Wah wah. Yeh to camel ho gaya. A camel race, no less, in Rajasthan. Hark ye then to Turkey (just go Roorkee guys, much closer). And whoa, over to Goa. Sad to say, but this Globetrotter-nama is a strict naah-naah.
That’s Hema Malini’s Tell Me O Kkhuda (is that supposed to be read as Ok Khuda or is it a joke on an actor who once went kkKiran?). Too many questions, in fact, keep raining on your head. Dread. Like why would Hemaji Maliniji remake her own Dil Aashna Hai (1992), which was actually cogged from Hollywood’s Lace? Grimace.

Did she get uncontrollably excited by Mamma Mia in which Meryl Streep sang, boogied, had a blast getting picky-choosy about the three could-be sires of her daughter? Why cement the impression that this is a comeback showcase for her daughter Esha Deol? Just let the dear girl be, do her own numbah!
Anyway, such unsolicited platitudes apart, one last question for the day in this column space: whyyyyyyyyyyyyyyyyyyyyyyyy make this film at all?
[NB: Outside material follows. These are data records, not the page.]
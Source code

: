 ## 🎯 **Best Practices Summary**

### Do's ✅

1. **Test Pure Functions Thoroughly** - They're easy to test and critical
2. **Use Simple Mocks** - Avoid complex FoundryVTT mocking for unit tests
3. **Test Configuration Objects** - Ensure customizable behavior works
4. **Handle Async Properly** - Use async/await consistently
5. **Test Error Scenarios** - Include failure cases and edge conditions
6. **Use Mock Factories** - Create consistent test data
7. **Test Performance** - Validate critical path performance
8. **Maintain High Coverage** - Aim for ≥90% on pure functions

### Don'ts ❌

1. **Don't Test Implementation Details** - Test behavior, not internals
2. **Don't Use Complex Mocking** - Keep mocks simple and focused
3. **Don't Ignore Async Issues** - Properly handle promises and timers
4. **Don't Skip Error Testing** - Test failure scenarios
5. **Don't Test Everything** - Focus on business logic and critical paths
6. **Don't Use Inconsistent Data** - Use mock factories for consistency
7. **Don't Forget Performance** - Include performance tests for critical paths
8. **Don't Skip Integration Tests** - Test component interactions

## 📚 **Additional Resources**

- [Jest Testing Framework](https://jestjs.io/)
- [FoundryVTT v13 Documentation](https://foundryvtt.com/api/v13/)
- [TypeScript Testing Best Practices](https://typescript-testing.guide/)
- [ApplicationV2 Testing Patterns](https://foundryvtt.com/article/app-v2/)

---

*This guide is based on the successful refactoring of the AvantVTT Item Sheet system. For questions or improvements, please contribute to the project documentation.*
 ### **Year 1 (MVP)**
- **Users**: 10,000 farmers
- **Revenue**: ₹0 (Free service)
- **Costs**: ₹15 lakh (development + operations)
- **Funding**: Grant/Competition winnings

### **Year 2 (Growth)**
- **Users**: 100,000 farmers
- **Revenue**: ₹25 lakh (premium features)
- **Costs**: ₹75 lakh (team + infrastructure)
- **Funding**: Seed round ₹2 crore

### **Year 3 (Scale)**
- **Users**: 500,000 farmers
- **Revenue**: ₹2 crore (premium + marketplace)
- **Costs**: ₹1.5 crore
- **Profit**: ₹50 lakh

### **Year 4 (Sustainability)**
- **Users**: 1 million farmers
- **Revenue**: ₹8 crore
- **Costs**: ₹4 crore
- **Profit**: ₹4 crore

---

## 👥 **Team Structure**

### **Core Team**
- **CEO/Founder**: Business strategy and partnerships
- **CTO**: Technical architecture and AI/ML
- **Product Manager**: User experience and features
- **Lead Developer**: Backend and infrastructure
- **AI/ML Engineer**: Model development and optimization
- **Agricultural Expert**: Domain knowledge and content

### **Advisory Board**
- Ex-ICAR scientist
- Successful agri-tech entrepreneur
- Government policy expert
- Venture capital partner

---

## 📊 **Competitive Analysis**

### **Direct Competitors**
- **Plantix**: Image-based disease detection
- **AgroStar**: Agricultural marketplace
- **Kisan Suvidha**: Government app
Tell me O Hemaji. There seems to be a fascination with the theme of let’s locate the biological parent. In Dil Aashna…, the late Divya Bharati grappled to find out whether she was the daughter of Dimple Kapadia, Amrita Singh or (heavens) Sonu Walia. This time around, Esha Deol has to wag an accusing finger at Vinod Khanna, Rishi Kapoor or Dharmendra. No free gift vouchers for guessing the ID of the real bio-dad. Never mind, the bids to put you of the track via the dialogue, which goes infuriatingly yak yak yak. So lacklustre.
Throughout, you do strive to get nostalgically gooey. Suspect Dad No 1 (Vinod Khanna) belongs to former royalty and behaves like Tipu Sultan. Suspect 2 (Rishi Kapoor, most endearing of the lot) is a Turkey hotelier. Last but aaha not the least Suspect 3 is a don combating other mobsters. The three senior actors have screen charisma, squandered by a script, which appears to have been written on a pinhead. Instead of the plot thickening, it thins before the first reel is over. In exasperation, you twiddle your fingers, hoping for some crackling music, dances, funny business. No point. Old-timer Johnny Lever shows up, and is about, as comic as a bout of hay fever.
Vis-a-vis, the youth quotient, your heart bleeds — albeit not in a nice way — for the dad-hunting daughter. She’s a writer but behaves like an airhead, accompanied by a couple of balloon heads (Arjan Bawa, Chandan Roy Sanyal, both okay types). Again, the scripting is grossly at fault. The characterisations of the youngish trio neither arouse your empathy nor interest. Even when the heroine locks her real dad into a verbal confrontation, the sequence is more artificial than emotionally impactful. Tsk.
Perhaps the herky-jerky quality of TMOK can be ascribed to the fact that its original director was replaced, presumably for creative differences. Maliniji took charge. Clearly, she could not bring the project together. In addition, the choice of subject is absolutely incomprehensible: Besides being outmoded and implausible, it’s been bashed to death. Oh well.
All you can say is Maliniji, do be careful the next time around. Don’t waste your time or ours. The resources lavished on the location shifts alone could have financed two or three sensibly budgeted productions, a genre to which she is no stranger, be it the films she acted in, directed by Gulzar, Basu Chatterji and Aruna Raje during the prime of her career.
Much is made about “commercial” films, big budgets, worldwide shoots and promotional budgets. Yet there’s another world out there, a feisty, Indie world of filmmaking, which could have repositioned Esha Deol as an actress of some merit. Over-cosmeticisation and over-the-hill scripts kill.